Defensor da causa gay, Jean Wyllys e sua família são ameaçados de morte. Sentia-se menos seguro depois do assassinato da vereadora Marielle Franco e ainda mais inseguro após a vitória eleitoral e posse de Jair Bolsonaro, que já era um desafeto dentro da Câmara Federal. A Polícia Federal mantém cinco inquéritos para investigar ameaças ao deputado.

A última ameaça sofrida foi na quinta-feira, 24, quando Jean anunciou que não vai mais ser parlamentar e recebeu o seguinte email: “Sua mãe já estava na linha e seria morta antes de 1º de fevereiro.
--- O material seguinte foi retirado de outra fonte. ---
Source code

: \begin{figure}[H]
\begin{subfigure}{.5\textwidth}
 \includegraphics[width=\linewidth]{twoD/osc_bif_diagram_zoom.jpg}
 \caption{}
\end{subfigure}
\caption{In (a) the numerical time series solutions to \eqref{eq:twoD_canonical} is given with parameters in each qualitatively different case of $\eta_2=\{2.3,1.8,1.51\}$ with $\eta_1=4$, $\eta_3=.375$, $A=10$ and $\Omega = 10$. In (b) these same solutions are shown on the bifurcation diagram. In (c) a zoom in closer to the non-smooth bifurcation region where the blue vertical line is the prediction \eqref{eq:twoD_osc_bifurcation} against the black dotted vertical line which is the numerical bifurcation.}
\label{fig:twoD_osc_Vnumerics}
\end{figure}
Aquelas câmeras de segurança que você colocou não fazem nenhuma diferença e nós estávamos monitorando sua mãe e seu irmão”.

Como é que um presidente da República pode aplaudir isso?

O governo reagiu tentando censurar a notícia. Segundo a Revista Época, do Grupo Globo, “a direção da EBC agiu para que seus canais não noticiassem as ameaças de morte a Jean Wyllys”. De acordo com a publicação, “a TV Brasil, a Agência Brasil e as rádios fazem silêncio sobre o caso”. Também integram a EBC a Rádio Nacional de Brasília e do Rio de Janeiro, a Rádio MEC e outras emissoras.

A censura teria sido confirmada por funcionários da EBC, que afirmaram, sem se identificar, “que receberam ordens da chefia para ignorar a história”. O mesmo ocorreu nas redes sociais.

Criada em 2007, a Empresa Brasil de Comunicação está vinculada à Secretaria de Governo, por meio da Secretaria Especial de Comunicação Social, desde o início do Governo Bolsonaro. A Secretaria de Governo é comandada pelo general Carlos Alberto dos Santos Cruz e a Secretaria Especial de Comunicação Social é dirigida pelo general Floriano Barbosa de Amorim Neto.

Na interinidade da Presidência, o general vice-presidente Hamilton Mourão manifestou-se afirmando que ameaçar parlamentar é crime contra a democracia. Menos mal.

Mas para completar a guinada ao autoritarismo um ataque à transparência. Por meio de um decreto, o governo mudou a regulamentação da Lei de Acesso à Informação, para permitir que cargos comissionados possam classificar informações oficiais com o grau máximo de sigilo: de 25 anos (dados ultrassecretos) ou 15 anos (dados secretos). Na prática, o decreto assinado pelo vice-presidente ampliará o número de documentos sigilosos, algo criticado pelas entidades e especialistas no tema.

O maior avanço da Lei de Acesso à Informação foi a compreensão de que acesso à informação pública é um direito do cidadão, por isso o sigilo da informação deveria ser a exceção. Que governo moderno pode ser contrário à transparência?